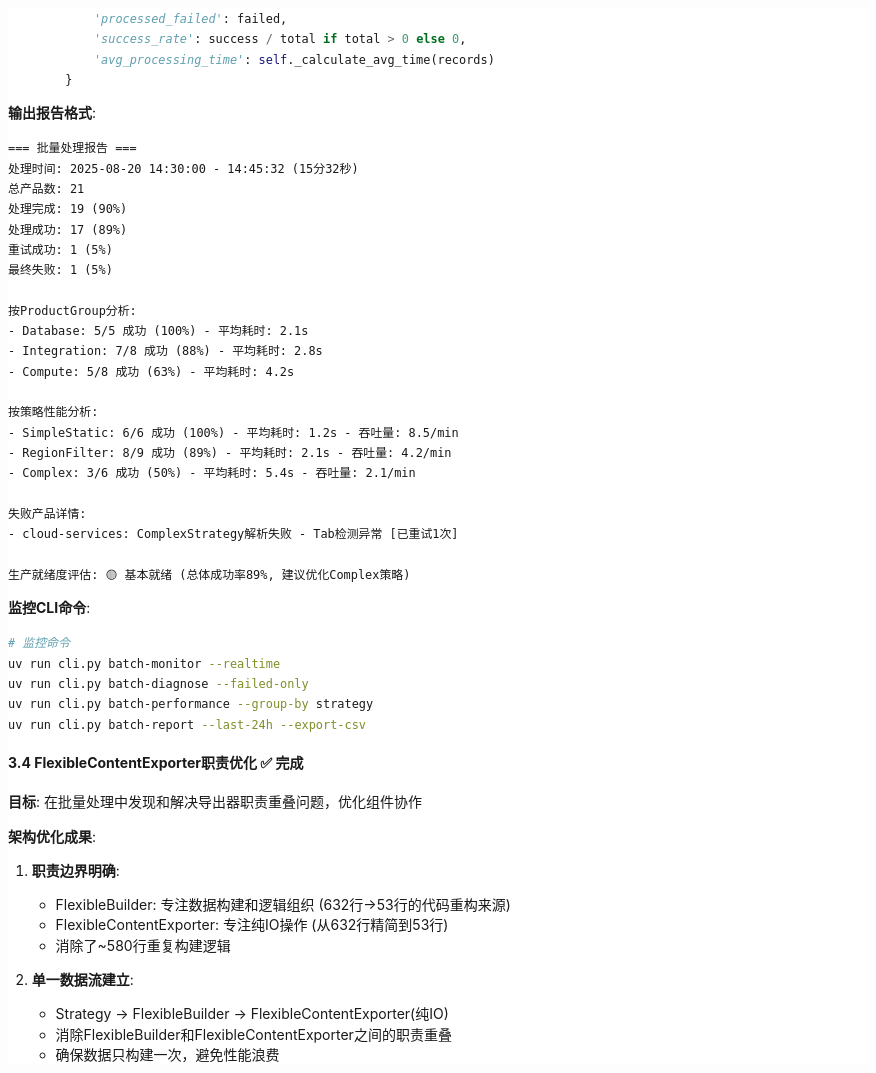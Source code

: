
 ```python
            'processed_failed': failed,
            'success_rate': success / total if total > 0 else 0,
            'avg_processing_time': self._calculate_avg_time(records)
        }
```

**输出报告格式**:
```
=== 批量处理报告 ===
处理时间: 2025-08-20 14:30:00 - 14:45:32 (15分32秒)
总产品数: 21
处理完成: 19 (90%)
处理成功: 17 (89%)
重试成功: 1 (5%)  
最终失败: 1 (5%)

按ProductGroup分析:
- Database: 5/5 成功 (100%) - 平均耗时: 2.1s
- Integration: 7/8 成功 (88%) - 平均耗时: 2.8s  
- Compute: 5/8 成功 (63%) - 平均耗时: 4.2s

按策略性能分析:
- SimpleStatic: 6/6 成功 (100%) - 平均耗时: 1.2s - 吞吐量: 8.5/min
- RegionFilter: 8/9 成功 (89%) - 平均耗时: 2.1s - 吞吐量: 4.2/min
- Complex: 3/6 成功 (50%) - 平均耗时: 5.4s - 吞吐量: 2.1/min

失败产品详情:
- cloud-services: ComplexStrategy解析失败 - Tab检测异常 [已重试1次]

生产就绪度评估: 🟡 基本就绪 (总体成功率89%, 建议优化Complex策略)
```

**监控CLI命令**:
```bash
# 监控命令
uv run cli.py batch-monitor --realtime
uv run cli.py batch-diagnose --failed-only
uv run cli.py batch-performance --group-by strategy
uv run cli.py batch-report --last-24h --export-csv
```

#### 3.4 FlexibleContentExporter职责优化 ✅ **完成**

**目标**: 在批量处理中发现和解决导出器职责重叠问题，优化组件协作

**架构优化成果**:
1. **职责边界明确**:
   - FlexibleBuilder: 专注数据构建和逻辑组织 (632行→53行的代码重构来源)
   - FlexibleContentExporter: 专注纯IO操作 (从632行精简到53行)
   - 消除了~580行重复构建逻辑

2. **单一数据流建立**:
   - Strategy → FlexibleBuilder → FlexibleContentExporter(纯IO)
   - 消除FlexibleBuilder和FlexibleContentExporter之间的职责重叠
   - 确保数据只构建一次，避免性能浪费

§

Work to complete:
Your task is to return, exactly and on their own, the lines from the one containing "- 消除了~580行重复构建逻辑" through the last line of the listing.

Result:
   - 消除了~580行重复构建逻辑

2. **单一数据流建立**:
   - Strategy → FlexibleBuilder → FlexibleContentExporter(纯IO)
   - 消除FlexibleBuilder和FlexibleContentExporter之间的职责重叠
   - 确保数据只构建一次，避免性能浪费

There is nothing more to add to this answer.